How does the MTCR work?
The MTCR is a voluntary export control group of 35 nations who collaborate to prevent signatories from proliferating longer-range cruise and ballistic missile technology. The arms control regime was extended to UAVs because early iterations of drones were considered a subset of cruise missile technology due to their active guidance system.
The regime divides missiles into two categories. This article will cover Category I.
- Capable of delivering a 500 kg payload more than 300 km
- Sale of category I systems is restricted by a “strong presumption of denial” (meaning they are only exported in rare circumstances)
- MQ-9 Reaper, RQ-4 Global Hawk and MQ-4 Triton are well-known unmanned systems that fall under this category
RAND found that 10 nations use category I drones, and more than 15 use near-category I systems that register just below the MTCR’s payload and distance restrictions.
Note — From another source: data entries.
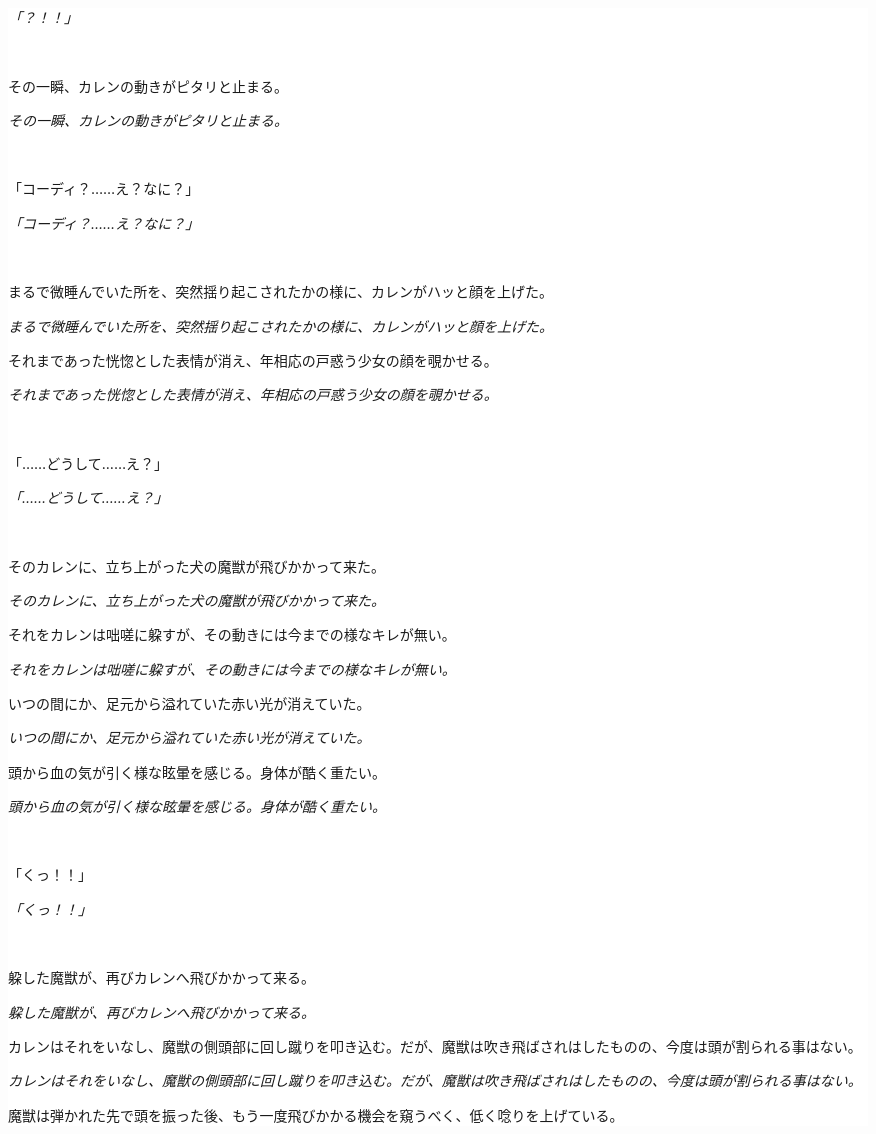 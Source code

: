 *「？！！」*

&nbsp;

その一瞬、カレンの動きがピタリと止まる。

*その一瞬、カレンの動きがピタリと止まる。*

&nbsp;

「コーディ？……え？なに？」

*「コーディ？……え？なに？」*

&nbsp;

まるで微睡んでいた所を、突然揺り起こされたかの様に、カレンがハッと顔を上げた。

*まるで微睡んでいた所を、突然揺り起こされたかの様に、カレンがハッと顔を上げた。*

それまであった恍惚とした表情が消え、年相応の戸惑う少女の顔を覗かせる。

*それまであった恍惚とした表情が消え、年相応の戸惑う少女の顔を覗かせる。*

&nbsp;

「……どうして……え？」

*「……どうして……え？」*

&nbsp;

そのカレンに、立ち上がった犬の魔獣が飛びかかって来た。

*そのカレンに、立ち上がった犬の魔獣が飛びかかって来た。*

それをカレンは咄嗟に躱すが、その動きには今までの様なキレが無い。

*それをカレンは咄嗟に躱すが、その動きには今までの様なキレが無い。*

いつの間にか、足元から溢れていた赤い光が消えていた。

*いつの間にか、足元から溢れていた赤い光が消えていた。*

頭から血の気が引く様な眩暈を感じる。身体が酷く重たい。

*頭から血の気が引く様な眩暈を感じる。身体が酷く重たい。*

&nbsp;

「くっ！！」

*「くっ！！」*

&nbsp;

躱した魔獣が、再びカレンへ飛びかかって来る。

*躱した魔獣が、再びカレンへ飛びかかって来る。*

カレンはそれをいなし、魔獣の側頭部に回し蹴りを叩き込む。だが、魔獣は吹き飛ばされはしたものの、今度は頭が割られる事はない。

*カレンはそれをいなし、魔獣の側頭部に回し蹴りを叩き込む。だが、魔獣は吹き飛ばされはしたものの、今度は頭が割られる事はない。*

魔獣は弾かれた先で頭を振った後、もう一度飛びかかる機会を窺うべく、低く唸りを上げている。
The report states that these increased proliferation rates are due to countries like China, Israel, and the UAE who are not part of the MCTR. More countries are expected to follow suit which will cause a “growing threat to U.S. and allied military operations,” the report says.
While category I systems can deploy missiles, their main threat lies in “their ability to conduct intelligence, surveillance, and reconnaissance (ISR) operations against U.S. forces prior to hostilities,” according to RAND. “Adversaries that would otherwise have difficulty detecting U.S. force deployments, monitoring U.S. operations, and maintaining targeting data on U.S. units can employ UAVs to maintain situational awareness of U.S. capabilities.”
The report identifies Russia, China, and Iran as unfriendly nations that will try to utilize drones to complicate US military operations.
A US-sized hole
Due to restrictions on US drone exports, competitors have established themselves in a market Rand expects to “grow from about $6 billion in 2015 to about $12 billion in 2025.”
“What you are enabling the competition to do is not just to sell some hardware,” Linden Blue, General Atomic’s chief executive, told reporters during an Aug. 16, 2017 roundtable at the company’s headquarters in Poway, California. “You’re enabling it to build a customer base for at least 20 years, I would say. You’re enabling them to build a logistics system. It will take them many years to get to where we are right now, but you’re helping them start out. They should be very thankful.”